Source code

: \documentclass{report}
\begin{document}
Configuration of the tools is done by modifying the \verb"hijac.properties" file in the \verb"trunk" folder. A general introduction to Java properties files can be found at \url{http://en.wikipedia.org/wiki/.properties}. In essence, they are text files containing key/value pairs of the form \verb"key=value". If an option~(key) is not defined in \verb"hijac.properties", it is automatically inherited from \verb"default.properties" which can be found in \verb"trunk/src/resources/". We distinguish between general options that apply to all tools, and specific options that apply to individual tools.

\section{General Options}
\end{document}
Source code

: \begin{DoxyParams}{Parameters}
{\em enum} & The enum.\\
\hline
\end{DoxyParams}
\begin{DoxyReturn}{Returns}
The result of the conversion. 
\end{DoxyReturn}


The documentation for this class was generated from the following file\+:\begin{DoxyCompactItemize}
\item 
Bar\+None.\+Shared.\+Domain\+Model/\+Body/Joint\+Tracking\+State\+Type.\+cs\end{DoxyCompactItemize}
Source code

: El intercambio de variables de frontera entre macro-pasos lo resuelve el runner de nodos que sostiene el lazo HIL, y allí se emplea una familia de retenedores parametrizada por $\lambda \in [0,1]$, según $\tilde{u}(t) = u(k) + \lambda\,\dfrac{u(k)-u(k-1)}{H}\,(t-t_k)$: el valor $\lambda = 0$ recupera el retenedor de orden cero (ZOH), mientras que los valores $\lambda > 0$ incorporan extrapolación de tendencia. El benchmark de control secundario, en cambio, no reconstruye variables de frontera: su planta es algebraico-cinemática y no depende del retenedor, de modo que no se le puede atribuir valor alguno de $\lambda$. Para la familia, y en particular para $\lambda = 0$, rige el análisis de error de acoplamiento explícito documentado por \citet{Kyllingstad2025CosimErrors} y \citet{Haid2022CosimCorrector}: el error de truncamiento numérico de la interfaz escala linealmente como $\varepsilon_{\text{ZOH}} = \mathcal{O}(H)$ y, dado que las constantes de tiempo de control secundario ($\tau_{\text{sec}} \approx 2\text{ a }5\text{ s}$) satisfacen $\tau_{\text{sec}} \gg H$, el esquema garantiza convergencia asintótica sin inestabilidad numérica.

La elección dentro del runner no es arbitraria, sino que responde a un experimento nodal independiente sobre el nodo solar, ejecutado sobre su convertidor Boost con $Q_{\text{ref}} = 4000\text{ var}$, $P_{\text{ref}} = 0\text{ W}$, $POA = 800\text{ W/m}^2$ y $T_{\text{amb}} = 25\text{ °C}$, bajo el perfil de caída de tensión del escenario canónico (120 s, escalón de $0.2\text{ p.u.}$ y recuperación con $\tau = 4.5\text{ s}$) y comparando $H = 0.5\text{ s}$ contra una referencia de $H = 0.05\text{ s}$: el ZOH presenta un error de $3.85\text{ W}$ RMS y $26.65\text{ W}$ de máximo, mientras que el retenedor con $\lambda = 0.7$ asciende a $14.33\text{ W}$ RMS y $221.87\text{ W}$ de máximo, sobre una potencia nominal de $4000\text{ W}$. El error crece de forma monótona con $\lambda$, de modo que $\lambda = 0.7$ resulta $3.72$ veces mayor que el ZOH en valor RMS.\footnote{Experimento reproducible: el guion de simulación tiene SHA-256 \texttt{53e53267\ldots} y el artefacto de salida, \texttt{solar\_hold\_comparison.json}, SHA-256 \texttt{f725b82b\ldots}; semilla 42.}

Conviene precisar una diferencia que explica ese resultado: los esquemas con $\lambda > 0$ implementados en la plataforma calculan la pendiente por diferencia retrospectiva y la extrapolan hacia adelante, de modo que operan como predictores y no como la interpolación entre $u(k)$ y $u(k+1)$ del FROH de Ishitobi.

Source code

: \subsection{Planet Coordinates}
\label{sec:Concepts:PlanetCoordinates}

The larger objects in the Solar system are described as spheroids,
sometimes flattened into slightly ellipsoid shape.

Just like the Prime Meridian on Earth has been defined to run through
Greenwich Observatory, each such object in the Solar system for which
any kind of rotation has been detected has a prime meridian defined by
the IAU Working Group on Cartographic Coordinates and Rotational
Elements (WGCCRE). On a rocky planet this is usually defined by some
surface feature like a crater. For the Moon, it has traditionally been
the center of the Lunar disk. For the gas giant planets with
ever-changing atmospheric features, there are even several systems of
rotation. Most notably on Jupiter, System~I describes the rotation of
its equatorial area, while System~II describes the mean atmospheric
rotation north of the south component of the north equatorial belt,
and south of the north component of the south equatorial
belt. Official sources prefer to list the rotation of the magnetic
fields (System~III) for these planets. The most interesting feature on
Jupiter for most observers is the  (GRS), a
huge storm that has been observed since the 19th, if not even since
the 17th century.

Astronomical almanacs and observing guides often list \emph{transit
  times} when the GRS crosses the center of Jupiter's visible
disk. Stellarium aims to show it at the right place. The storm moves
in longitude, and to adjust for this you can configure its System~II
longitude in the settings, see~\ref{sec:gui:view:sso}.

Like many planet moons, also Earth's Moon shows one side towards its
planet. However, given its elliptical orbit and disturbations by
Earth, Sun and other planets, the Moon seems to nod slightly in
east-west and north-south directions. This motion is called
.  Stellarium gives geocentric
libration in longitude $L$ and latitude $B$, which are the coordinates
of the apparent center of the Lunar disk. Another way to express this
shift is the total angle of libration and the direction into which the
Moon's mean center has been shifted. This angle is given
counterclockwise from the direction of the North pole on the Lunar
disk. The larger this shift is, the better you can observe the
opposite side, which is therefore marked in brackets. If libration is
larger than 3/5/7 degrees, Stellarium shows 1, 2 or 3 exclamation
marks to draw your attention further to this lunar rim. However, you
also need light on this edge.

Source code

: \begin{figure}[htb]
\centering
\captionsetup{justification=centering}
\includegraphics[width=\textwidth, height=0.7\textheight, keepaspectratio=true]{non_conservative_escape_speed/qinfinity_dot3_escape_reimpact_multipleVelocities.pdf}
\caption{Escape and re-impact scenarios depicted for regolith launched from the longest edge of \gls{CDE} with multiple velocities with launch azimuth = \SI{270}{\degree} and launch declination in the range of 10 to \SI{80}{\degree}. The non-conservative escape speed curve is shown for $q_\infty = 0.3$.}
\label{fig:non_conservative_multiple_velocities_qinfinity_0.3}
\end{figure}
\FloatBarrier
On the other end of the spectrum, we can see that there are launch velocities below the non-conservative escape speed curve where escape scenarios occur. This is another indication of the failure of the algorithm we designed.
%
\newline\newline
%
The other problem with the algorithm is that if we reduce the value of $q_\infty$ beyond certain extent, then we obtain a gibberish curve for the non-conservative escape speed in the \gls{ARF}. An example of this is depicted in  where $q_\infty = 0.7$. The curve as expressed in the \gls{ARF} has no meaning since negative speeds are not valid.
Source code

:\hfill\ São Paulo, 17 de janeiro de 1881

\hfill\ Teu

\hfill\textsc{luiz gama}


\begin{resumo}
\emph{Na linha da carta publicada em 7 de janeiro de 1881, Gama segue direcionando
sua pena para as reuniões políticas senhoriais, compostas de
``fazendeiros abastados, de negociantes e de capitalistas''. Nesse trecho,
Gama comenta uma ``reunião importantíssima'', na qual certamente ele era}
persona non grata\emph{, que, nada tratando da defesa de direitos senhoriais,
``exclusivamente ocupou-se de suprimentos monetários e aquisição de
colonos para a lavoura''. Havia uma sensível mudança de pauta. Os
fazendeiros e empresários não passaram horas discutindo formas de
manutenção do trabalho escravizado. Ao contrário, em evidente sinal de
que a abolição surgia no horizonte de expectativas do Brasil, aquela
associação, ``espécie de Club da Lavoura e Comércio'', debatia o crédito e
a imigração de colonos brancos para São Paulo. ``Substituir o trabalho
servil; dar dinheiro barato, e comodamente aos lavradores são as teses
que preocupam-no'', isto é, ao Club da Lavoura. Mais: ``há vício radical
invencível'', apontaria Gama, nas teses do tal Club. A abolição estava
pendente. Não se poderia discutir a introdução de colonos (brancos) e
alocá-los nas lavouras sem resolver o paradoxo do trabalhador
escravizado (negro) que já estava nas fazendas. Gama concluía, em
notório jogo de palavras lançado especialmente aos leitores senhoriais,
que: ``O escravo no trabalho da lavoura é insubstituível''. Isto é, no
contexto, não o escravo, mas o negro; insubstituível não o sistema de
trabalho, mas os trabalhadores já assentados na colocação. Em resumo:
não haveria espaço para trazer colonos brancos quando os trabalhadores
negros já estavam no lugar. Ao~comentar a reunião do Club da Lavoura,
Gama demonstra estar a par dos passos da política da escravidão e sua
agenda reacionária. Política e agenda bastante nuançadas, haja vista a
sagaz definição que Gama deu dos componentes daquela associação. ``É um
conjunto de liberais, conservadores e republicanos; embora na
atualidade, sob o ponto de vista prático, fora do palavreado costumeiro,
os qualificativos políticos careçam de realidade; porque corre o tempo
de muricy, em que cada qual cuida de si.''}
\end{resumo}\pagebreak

***

**What you should do**:
Above are the records. Copy the lines beginning at the one that has "trabalho, mas os" and ending with the one that has "negros já estavam", unchanged.

**Answer space**:
trabalho, mas os trabalhadores já assentados na colocação. Em resumo:
não haveria espaço para trazer colonos brancos quando os trabalhadores
negros já estavam no lugar. Ao~comentar a reunião do Club da Lavoura,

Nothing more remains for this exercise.